#### SUPPLIED MATERIAL
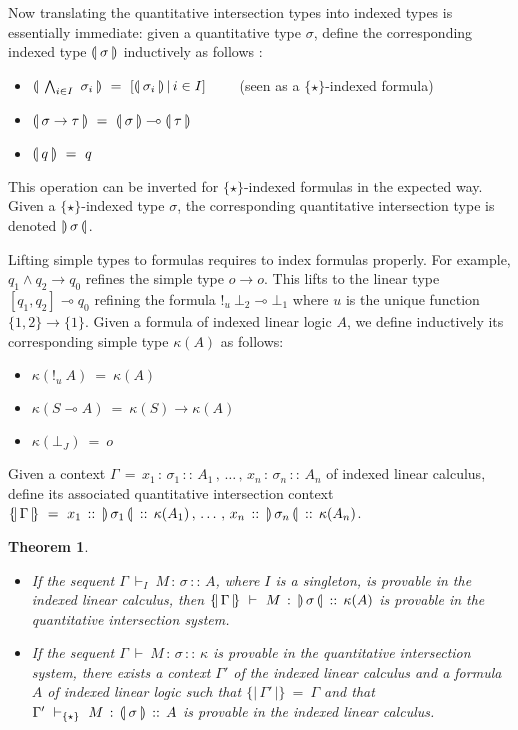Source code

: \documentclass{eptcs}
\newcommand{\translation}[1]{\{\!\vert \, #1 \, \vert\!\}}
\newcommand{\indexedtype}[1]{(\hspace{-.195em}\vert \, #1 \, \vert\hspace{-.195em})}
\newcommand{\indexedtyperev}[1]{ \vert\hspace{-.195em}) \, #1 \, (\hspace{-.195em}\vert}
\newtheorem{theorem}{Theorem}
\begin{document}
Now translating the quantitative intersection types into indexed types is essentially immediate: given a quantitative type $\sigma$, define the corresponding indexed type $\indexedtype{\sigma}$ inductively as follows :
\begin{itemize}
\item $\indexedtype{\bigwedge_{i \in I}\ \sigma_i}\ =\ [\indexedtype{\sigma_i}\,\vert\, i \in I]\quad \quad$ (seen as a $\{\star \}$-indexed formula)
\item $\indexedtype{\sigma \rightarrow \tau}\ =\ \indexedtype{\sigma} \multimap \indexedtype{\tau}$
\item $\indexedtype{q}\ =\ q$
\end{itemize}
This operation can be inverted for $\{\star \}$-indexed formulas in the expected way.
Given a $\{\star\}$-indexed type $\sigma$, the corresponding quantitative intersection type is denoted $\indexedtyperev{\sigma}$.


 Lifting simple types to formulas requires to index formulas properly. For example, $q_1 \wedge q_2 \rightarrow q_0$ refines the simple type $o \rightarrow o$. This lifts to the linear type $[q_1, q_2] \multimap q_0$ refining the formula $!_u\ \bot_2 \multimap \bot_1$ where $u$ is the unique function $\{1,2\} \rightarrow \{1\}$. Given a formula of indexed linear logic $A$, we define inductively its corresponding simple type $\kappa(A)$ as follows:
\begin{itemize}
\item $\kappa(!_u\ A) \ =\ \kappa(A)$
\item $\kappa(S \multimap A)\ = \ \kappa(S) \rightarrow \kappa(A)$
\item $\kappa(\bot_J)\ =\ o$
\end{itemize}

Given a context $\Gamma\,=\,x_1 \,:\,\sigma_1\,::\,A_1\,,\,\ldots\,,\, x_n \,:\,\sigma_n\,::\,A_n$ of indexed linear calculus, define its associated quantitative intersection context $\translation{\Gamma}\ =\ x_1\,::\,\indexedtyperev{\sigma_1}\,::\,\kappa(A_1)\,,\,\ldots\,,\,x_n\,::\,\indexedtyperev{\sigma_n}\,::\,\kappa(A_n)$.\\


\begin{theorem}\label{theorem/comparison}
\begin{itemize}
\item If the sequent $\Gamma\ \vdash_I\ M\,:\,\sigma\,::\,A$, where $I$ is a singleton, is provable in the indexed linear calculus, then $\translation{\Gamma}\ \vdash\ M\,:\,\indexedtyperev{\sigma}\,::\,\kappa(A)$ is provable in the quantitative intersection system.
\item  If the sequent $\Gamma\ \vdash\ M\,:\,\sigma\,::\,\kappa$ is provable in the quantitative intersection system, there exists a context $\Gamma'$ of the indexed linear calculus and a formula $A$ of indexed linear logic such that $\translation{\Gamma'}\ =\ \Gamma$ and that $\Gamma'\ \vdash_{\{\star\}}\ M\,:\,\indexedtype{\sigma}\,::\,A$ is provable in the indexed linear calculus.
\end{itemize}
\end{theorem}
\end{document}
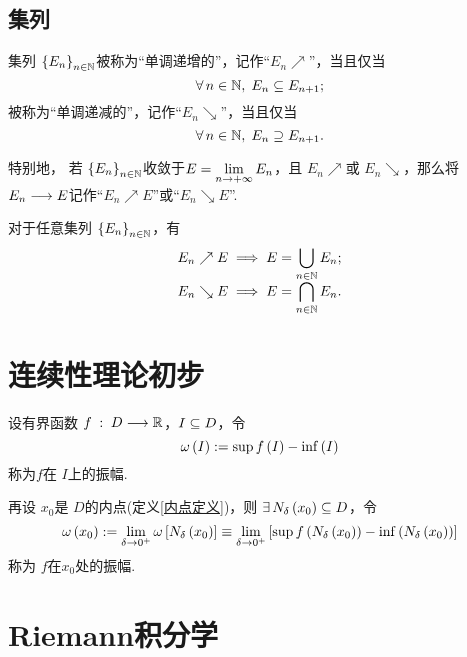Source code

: \subsection{集列}
\begin{proposition}[集列极限的运算法则]\label{集列极限的运算法则}
    
\end{proposition}
\begin{definition}[单调集列]\label{单调集列定义}
    集列 $\z\{E_n\y\}_{n\in\N}$被称为“单调递增的”，记作“$E_n\nearrow$”，当且仅当
    \[ \forall\,n\in\N,\;E_n\sb E_{n+1}; \]
    被称为“单调递减的”，记作“$E_n\searrow$”，当且仅当
    \[ \forall\,n\in\N,\;E_n\sp E_{n+1}. \]

    特别地， 若 $\z\{E_n\y\}_{n\in\N}$收敛于$\displaystyle E= \lim_{n\to+\wq} E_n$，且 $E_n\nearrow$或 $E_n\searrow$，那么将 $E_n\ra E$记作“$E_n\nearrow E$”或“$E_n\searrow E$”.
\end{definition}
\begin{corollary}\label{单调收敛集列推论}
    对于任意集列 $\z\{E_n\y\}_{n\in\N}$，有
    \[\begin{array}{c}
       \displaystyle E_n\nearrow E \implies E=\bcup_{n\in\N} E_n;  \\
       \displaystyle E_n\searrow E \implies E=\bcap_{n\in\N} E_n.
    \end{array}\]
\end{corollary}

\section{连续性理论初步}
\begin{definition}[振幅]\label{函数振幅定义}
    设有界函数 $f\;:\;D\ra\R$，$I\sb D$，令 \[   \omega\z(I\y)\defi\sup f\z(I\y) - \inf\z(I\y)   \] 称为$f$在 $I$上的振幅.

    再设 $x_0$是 $D$的内点(定义\ref{内点定义})，则 $\exists\,N_\delta\z(x_0\y)\sb D$，令 \[  \omega\z(x_0\y) \defi \lim_{\delta\to 0^+} \omega\z[N_\delta\z(x_0\y)\y] \equiv\lim_{\delta\to 0^+} \z[  \sup f\z(N_\delta\z(x_0\y)\y) - \inf\z(N_\delta\z(x_0\y)\y)  \y]   \] 称为 $f$在$x_0$处的振幅.
\end{definition}





\section{Riemann积分学}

#### TASK TO CARRY OUT
Restate word for word the lines running from the first line of the material to the line containing "Given a context", inclusive, and drop every picture.

#### YOUR SOLUTION
Source code

: \documentclass{eptcs}
\newcommand{\translation}[1]{\{\!\vert \, #1 \, \vert\!\}}
\newcommand{\indexedtype}[1]{(\hspace{-.195em}\vert \, #1 \, \vert\hspace{-.195em})}
\newcommand{\indexedtyperev}[1]{ \vert\hspace{-.195em}) \, #1 \, (\hspace{-.195em}\vert}
\newtheorem{theorem}{Theorem}
\begin{document}
Now translating the quantitative intersection types into indexed types is essentially immediate: given a quantitative type $\sigma$, define the corresponding indexed type $\indexedtype{\sigma}$ inductively as follows :
\begin{itemize}
\item $\indexedtype{\bigwedge_{i \in I}\ \sigma_i}\ =\ [\indexedtype{\sigma_i}\,\vert\, i \in I]\quad \quad$ (seen as a $\{\star \}$-indexed formula)
\item $\indexedtype{\sigma \rightarrow \tau}\ =\ \indexedtype{\sigma} \multimap \indexedtype{\tau}$
\item $\indexedtype{q}\ =\ q$
\end{itemize}
This operation can be inverted for $\{\star \}$-indexed formulas in the expected way.
Given a $\{\star\}$-indexed type $\sigma$, the corresponding quantitative intersection type is denoted $\indexedtyperev{\sigma}$.


 Lifting simple types to formulas requires to index formulas properly. For example, $q_1 \wedge q_2 \rightarrow q_0$ refines the simple type $o \rightarrow o$. This lifts to the linear type $[q_1, q_2] \multimap q_0$ refining the formula $!_u\ \bot_2 \multimap \bot_1$ where $u$ is the unique function $\{1,2\} \rightarrow \{1\}$. Given a formula of indexed linear logic $A$, we define inductively its corresponding simple type $\kappa(A)$ as follows:
\begin{itemize}
\item $\kappa(!_u\ A) \ =\ \kappa(A)$
\item $\kappa(S \multimap A)\ = \ \kappa(S) \rightarrow \kappa(A)$
\item $\kappa(\bot_J)\ =\ o$
\end{itemize}

Given a context $\Gamma\,=\,x_1 \,:\,\sigma_1\,::\,A_1\,,\,\ldots\,,\, x_n \,:\,\sigma_n\,::\,A_n$ of indexed linear calculus, define its associated quantitative intersection context $\translation{\Gamma}\ =\ x_1\,::\,\indexedtyperev{\sigma_1}\,::\,\kappa(A_1)\,,\,\ldots\,,\,x_n\,::\,\indexedtyperev{\sigma_n}\,::\,\kappa(A_n)$.\\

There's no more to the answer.